Esther’s book is a solid reminder that violence is not limited to the centuries we know best or to the current social upheavals being experienced around the globe. The determined effort of a few disciples and the veiled presence of the Almighty were absolutely necessary to avoid disaster. For the full context consider reading chapters 1 through 8 as well as today’s passage.
Esther chapter 9 does not make for dainty-time reading. There is no laughter when in God’s view, humanity fouls itself with fear and evil. In this story intrigue and political power are meant initially for destruction. Genocide is the promise. Ethnic cleansing is the moniker for mass murder. Homes and businesses will be destroyed. Innocent children are to be killed—all in the name of religious and political correctness. How will the followers of God respond?
Even if you read Esther 9 without considering the earlier parts of the story visualize a vital detail: a scheme is in process. Throughout the kingdom ruled by Xerxes God’s people are to be killed—from the youngest to the oldest. A hanging is scheduled for faithful Mordecai. A seventy-five-foot-high gallows is the gibbet which will suspend him with a broken neck, and as a public forerunner preceding the national slaughter.
Then, and quite suddenly, the story moves with a hurricane force wind of the Spirit. The gallows are used on the builder—the Schemer himself.

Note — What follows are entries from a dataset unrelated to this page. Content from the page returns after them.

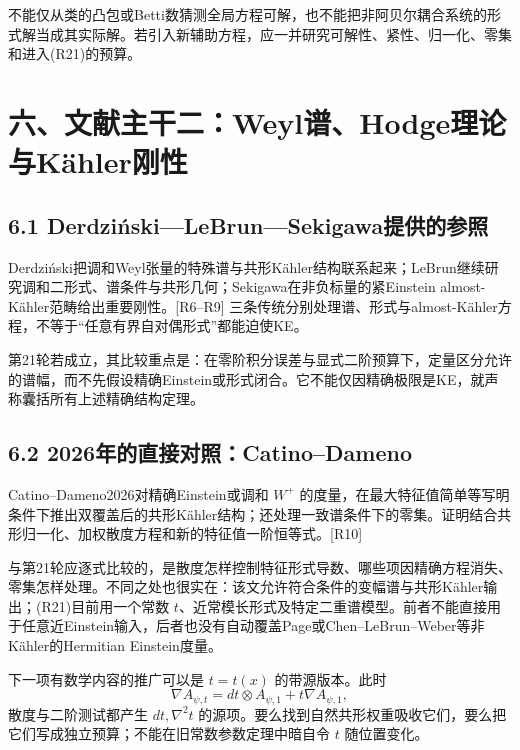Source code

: \documentclass[
  11pt,
  a4paper,
  fontset=none]{ctexart}
\begin{document}
不能仅从类的凸包或Betti数猜测全局方程可解，也不能把非阿贝尔耦合系统的形式解当成其实际解。若引入新辅助方程，应一并研究可解性、紧性、归一化、零集和进入(R21)的预算。

\section{六、文献主干二：Weyl谱、Hodge理论与Kähler刚性}\label{ux516dux6587ux732eux4e3bux5e72ux4e8cweylux8c31hodgeux7406ux8bbaux4e0ekuxe4hlerux521aux6027}

\subsection{6.1
Derdziński---LeBrun---Sekigawa提供的参照}\label{derdziux144skilebrunsekigawaux63d0ux4f9bux7684ux53c2ux7167}

Derdziński把调和Weyl张量的特殊谱与共形Kähler结构联系起来；LeBrun继续研究调和二形式、谱条件与共形几何；Sekigawa在非负标量的紧Einstein
almost-Kähler范畴给出重要刚性。{[}R6--R9{]}
三条传统分别处理谱、形式与almost-Kähler方程，不等于``任意有界自对偶形式''都能迫使KE。

第21轮若成立，其比较重点是：在零阶积分误差与显式二阶预算下，定量区分允许的谱幅，而不先假设精确Einstein或形式闭合。它不能仅因精确极限是KE，就声称囊括所有上述精确结构定理。

\subsection{6.2
2026年的直接对照：Catino--Dameno}\label{ux5e74ux7684ux76f4ux63a5ux5bf9ux7167catinodameno}

Catino--Dameno2026对精确Einstein或调和 \(W^+\)
的度量，在最大特征值简单等写明条件下推出双覆盖后的共形Kähler结构；还处理一致谱条件下的零集。证明结合共形归一化、加权散度方程和新的特征值一阶恒等式。{[}R10{]}

与第21轮应逐式比较的，是散度怎样控制特征形式导数、哪些项因精确方程消失、零集怎样处理。不同之处也很实在：该文允许符合条件的变幅谱与共形Kähler输出；(R21)目前用一个常数
\(t\)、近常模长形式及特定二重谱模型。前者不能直接用于任意近Einstein输入，后者也没有自动覆盖Page或Chen--LeBrun--Weber等非Kähler的Hermitian
Einstein度量。

下一项有数学内容的推广可以是 \(t=t(x)\) 的带源版本。此时 \[
\nabla A_{\psi,t}=dt\otimes A_{\psi,1}+t\nabla A_{\psi,1},
\] 散度与二阶测试都产生 \(dt,\nabla^2t\)
的源项。要么找到自然共形权重吸收它们，要么把它们写成独立预算；不能在旧常数参数定理中暗自令
\(t\) 随位置变化。
\end{document}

Please be aware that Esther and Mordecai’s story should be taught with care and with mindfulness of the age group. Within Scripture’s historical record a father is killed, as are ten of his children. Though the account does not tell us directly, disciples have long suspected God was acting behind the scenes to prepare and alter the Schemer’s plans. In addition to Mordecai’s role Esther strides directly in the turmoil answering the question of spirituality for such a time as this—troublesome times.
- If you were asked to construct a single sentence describing a central truth from Esther 9 what would it be?
- As a resource on the involvement of disciples in the political arena check out, Paul Marshall, “Politics,” in The Complete Book of Everyday Christianity, eds. Robert Banks and R. Paul Stevens, Downers Grove, Illinois: InterVarsity Press, 1997, pp. 767-773.